SOURCE DATA Block Start

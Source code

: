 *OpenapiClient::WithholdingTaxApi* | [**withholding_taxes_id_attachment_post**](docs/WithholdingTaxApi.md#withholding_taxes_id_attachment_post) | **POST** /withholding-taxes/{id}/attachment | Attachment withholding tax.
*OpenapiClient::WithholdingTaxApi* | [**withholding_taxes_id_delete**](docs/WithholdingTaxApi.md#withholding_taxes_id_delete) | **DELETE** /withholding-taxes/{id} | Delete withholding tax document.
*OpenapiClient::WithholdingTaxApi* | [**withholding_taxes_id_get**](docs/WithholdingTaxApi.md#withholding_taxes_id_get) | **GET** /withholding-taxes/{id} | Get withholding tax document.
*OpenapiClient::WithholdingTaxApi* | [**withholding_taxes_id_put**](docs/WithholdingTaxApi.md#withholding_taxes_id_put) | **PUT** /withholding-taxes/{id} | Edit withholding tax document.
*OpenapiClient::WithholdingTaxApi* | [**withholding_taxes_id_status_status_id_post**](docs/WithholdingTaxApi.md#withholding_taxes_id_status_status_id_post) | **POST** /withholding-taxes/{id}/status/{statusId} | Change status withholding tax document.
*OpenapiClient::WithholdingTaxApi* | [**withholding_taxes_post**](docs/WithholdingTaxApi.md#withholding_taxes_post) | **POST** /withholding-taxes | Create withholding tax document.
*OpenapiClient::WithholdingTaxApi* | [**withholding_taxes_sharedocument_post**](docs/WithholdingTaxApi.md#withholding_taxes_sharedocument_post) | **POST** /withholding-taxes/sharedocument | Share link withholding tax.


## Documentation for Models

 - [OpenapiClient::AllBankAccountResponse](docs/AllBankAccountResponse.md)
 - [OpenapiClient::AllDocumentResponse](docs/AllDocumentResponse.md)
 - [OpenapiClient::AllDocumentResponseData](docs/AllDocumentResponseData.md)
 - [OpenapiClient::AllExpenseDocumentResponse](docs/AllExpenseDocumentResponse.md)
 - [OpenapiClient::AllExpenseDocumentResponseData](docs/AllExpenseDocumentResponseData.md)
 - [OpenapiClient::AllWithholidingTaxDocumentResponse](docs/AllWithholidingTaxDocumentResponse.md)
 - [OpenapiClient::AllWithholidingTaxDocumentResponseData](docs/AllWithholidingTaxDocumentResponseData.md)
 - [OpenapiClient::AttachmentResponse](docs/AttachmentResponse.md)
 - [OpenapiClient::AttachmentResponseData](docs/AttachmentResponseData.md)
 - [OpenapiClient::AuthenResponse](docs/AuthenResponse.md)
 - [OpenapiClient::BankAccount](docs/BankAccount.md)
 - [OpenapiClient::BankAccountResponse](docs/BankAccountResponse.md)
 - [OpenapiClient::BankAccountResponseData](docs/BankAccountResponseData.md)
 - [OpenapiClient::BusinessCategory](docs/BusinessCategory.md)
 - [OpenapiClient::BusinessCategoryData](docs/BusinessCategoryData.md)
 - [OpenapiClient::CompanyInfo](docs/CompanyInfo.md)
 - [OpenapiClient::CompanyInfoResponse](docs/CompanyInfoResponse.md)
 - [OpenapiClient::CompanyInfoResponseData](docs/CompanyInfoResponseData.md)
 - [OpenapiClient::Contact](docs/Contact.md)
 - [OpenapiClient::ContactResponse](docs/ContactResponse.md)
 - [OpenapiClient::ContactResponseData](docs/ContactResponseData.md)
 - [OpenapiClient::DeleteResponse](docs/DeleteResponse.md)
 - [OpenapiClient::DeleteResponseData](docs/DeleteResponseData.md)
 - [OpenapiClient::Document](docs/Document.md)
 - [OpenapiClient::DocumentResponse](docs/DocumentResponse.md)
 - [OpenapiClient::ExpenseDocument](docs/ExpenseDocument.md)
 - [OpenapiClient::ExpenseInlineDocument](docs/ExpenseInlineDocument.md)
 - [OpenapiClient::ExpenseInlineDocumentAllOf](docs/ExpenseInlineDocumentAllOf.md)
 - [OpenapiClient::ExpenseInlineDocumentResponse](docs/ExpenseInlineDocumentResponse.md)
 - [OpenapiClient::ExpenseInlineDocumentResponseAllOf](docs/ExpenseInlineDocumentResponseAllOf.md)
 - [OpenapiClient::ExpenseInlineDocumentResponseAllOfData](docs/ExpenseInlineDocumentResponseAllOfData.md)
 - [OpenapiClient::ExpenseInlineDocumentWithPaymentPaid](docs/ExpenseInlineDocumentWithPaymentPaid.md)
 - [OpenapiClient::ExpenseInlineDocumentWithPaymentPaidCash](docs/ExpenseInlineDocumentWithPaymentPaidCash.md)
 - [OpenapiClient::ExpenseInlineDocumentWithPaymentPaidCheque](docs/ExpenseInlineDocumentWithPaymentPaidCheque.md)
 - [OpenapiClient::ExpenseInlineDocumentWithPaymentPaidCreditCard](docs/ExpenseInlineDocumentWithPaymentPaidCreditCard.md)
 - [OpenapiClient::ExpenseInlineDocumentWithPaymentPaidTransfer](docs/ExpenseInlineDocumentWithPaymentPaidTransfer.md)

SOURCE DATA Block End

AIM OF THE EXERCISE:
All of the records above are to be copied exactly.

FINISHED EXERCISE:
Source code

: *OpenapiClient::WithholdingTaxApi* | [**withholding_taxes_id_attachment_post**](docs/WithholdingTaxApi.md#withholding_taxes_id_attachment_post) | **POST** /withholding-taxes/{id}/attachment | Attachment withholding tax.
*OpenapiClient::WithholdingTaxApi* | [**withholding_taxes_id_delete**](docs/WithholdingTaxApi.md#withholding_taxes_id_delete) | **DELETE** /withholding-taxes/{id} | Delete withholding tax document.
*OpenapiClient::WithholdingTaxApi* | [**withholding_taxes_id_get**](docs/WithholdingTaxApi.md#withholding_taxes_id_get) | **GET** /withholding-taxes/{id} | Get withholding tax document.
*OpenapiClient::WithholdingTaxApi* | [**withholding_taxes_id_put**](docs/WithholdingTaxApi.md#withholding_taxes_id_put) | **PUT** /withholding-taxes/{id} | Edit withholding tax document.
*OpenapiClient::WithholdingTaxApi* | [**withholding_taxes_id_status_status_id_post**](docs/WithholdingTaxApi.md#withholding_taxes_id_status_status_id_post) | **POST** /withholding-taxes/{id}/status/{statusId} | Change status withholding tax document.
*OpenapiClient::WithholdingTaxApi* | [**withholding_taxes_post**](docs/WithholdingTaxApi.md#withholding_taxes_post) | **POST** /withholding-taxes | Create withholding tax document.
*OpenapiClient::WithholdingTaxApi* | [**withholding_taxes_sharedocument_post**](docs/WithholdingTaxApi.md#withholding_taxes_sharedocument_post) | **POST** /withholding-taxes/sharedocument | Share link withholding tax.


## Documentation for Models

 - [OpenapiClient::AllBankAccountResponse](docs/AllBankAccountResponse.md)
 - [OpenapiClient::AllDocumentResponse](docs/AllDocumentResponse.md)
 - [OpenapiClient::AllDocumentResponseData](docs/AllDocumentResponseData.md)
 - [OpenapiClient::AllExpenseDocumentResponse](docs/AllExpenseDocumentResponse.md)
 - [OpenapiClient::AllExpenseDocumentResponseData](docs/AllExpenseDocumentResponseData.md)
 - [OpenapiClient::AllWithholidingTaxDocumentResponse](docs/AllWithholidingTaxDocumentResponse.md)
 - [OpenapiClient::AllWithholidingTaxDocumentResponseData](docs/AllWithholidingTaxDocumentResponseData.md)
 - [OpenapiClient::AttachmentResponse](docs/AttachmentResponse.md)
 - [OpenapiClient::AttachmentResponseData](docs/AttachmentResponseData.md)
 - [OpenapiClient::AuthenResponse](docs/AuthenResponse.md)
 - [OpenapiClient::BankAccount](docs/BankAccount.md)
 - [OpenapiClient::BankAccountResponse](docs/BankAccountResponse.md)
 - [OpenapiClient::BankAccountResponseData](docs/BankAccountResponseData.md)
 - [OpenapiClient::BusinessCategory](docs/BusinessCategory.md)
 - [OpenapiClient::BusinessCategoryData](docs/BusinessCategoryData.md)
 - [OpenapiClient::CompanyInfo](docs/CompanyInfo.md)
 - [OpenapiClient::CompanyInfoResponse](docs/CompanyInfoResponse.md)
 - [OpenapiClient::CompanyInfoResponseData](docs/CompanyInfoResponseData.md)
 - [OpenapiClient::Contact](docs/Contact.md)
 - [OpenapiClient::ContactResponse](docs/ContactResponse.md)
 - [OpenapiClient::ContactResponseData](docs/ContactResponseData.md)
 - [OpenapiClient::DeleteResponse](docs/DeleteResponse.md)
 - [OpenapiClient::DeleteResponseData](docs/DeleteResponseData.md)
 - [OpenapiClient::Document](docs/Document.md)
 - [OpenapiClient::DocumentResponse](docs/DocumentResponse.md)
 - [OpenapiClient::ExpenseDocument](docs/ExpenseDocument.md)
 - [OpenapiClient::ExpenseInlineDocument](docs/ExpenseInlineDocument.md)
 - [OpenapiClient::ExpenseInlineDocumentAllOf](docs/ExpenseInlineDocumentAllOf.md)
 - [OpenapiClient::ExpenseInlineDocumentResponse](docs/ExpenseInlineDocumentResponse.md)
 - [OpenapiClient::ExpenseInlineDocumentResponseAllOf](docs/ExpenseInlineDocumentResponseAllOf.md)
 - [OpenapiClient::ExpenseInlineDocumentResponseAllOfData](docs/ExpenseInlineDocumentResponseAllOfData.md)
 - [OpenapiClient::ExpenseInlineDocumentWithPaymentPaid](docs/ExpenseInlineDocumentWithPaymentPaid.md)
 - [OpenapiClient::ExpenseInlineDocumentWithPaymentPaidCash](docs/ExpenseInlineDocumentWithPaymentPaidCash.md)
 - [OpenapiClient::ExpenseInlineDocumentWithPaymentPaidCheque](docs/ExpenseInlineDocumentWithPaymentPaidCheque.md)
 - [OpenapiClient::ExpenseInlineDocumentWithPaymentPaidCreditCard](docs/ExpenseInlineDocumentWithPaymentPaidCreditCard.md)
 - [OpenapiClient::ExpenseInlineDocumentWithPaymentPaidTransfer](docs/ExpenseInlineDocumentWithPaymentPaidTransfer.md)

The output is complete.